# Exercise brief
The records that follow are to be repeated exactly, without any pictures.

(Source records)

━━━

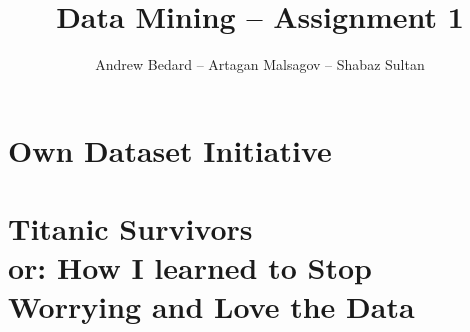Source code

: \documentclass{llncs}
\title{Data Mining -- Assignment 1}
\author{Andrew Bedard -- Artagan Malsagov -- Shabaz Sultan}
\begin{document}
\maketitle
\section{Own Dataset Initiative}

\section{Titanic Survivors\\ \large or: How I learned to Stop Worrying and Love the Data}
\end{document}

━━━

# Written reply
Source code

: \documentclass{llncs}
\title{Data Mining -- Assignment 1}
\author{Andrew Bedard -- Artagan Malsagov -- Shabaz Sultan}
\begin{document}
\maketitle
\section{Own Dataset Initiative}

\section{Titanic Survivors\\ \large or: How I learned to Stop Worrying and Love the Data}
\end{document}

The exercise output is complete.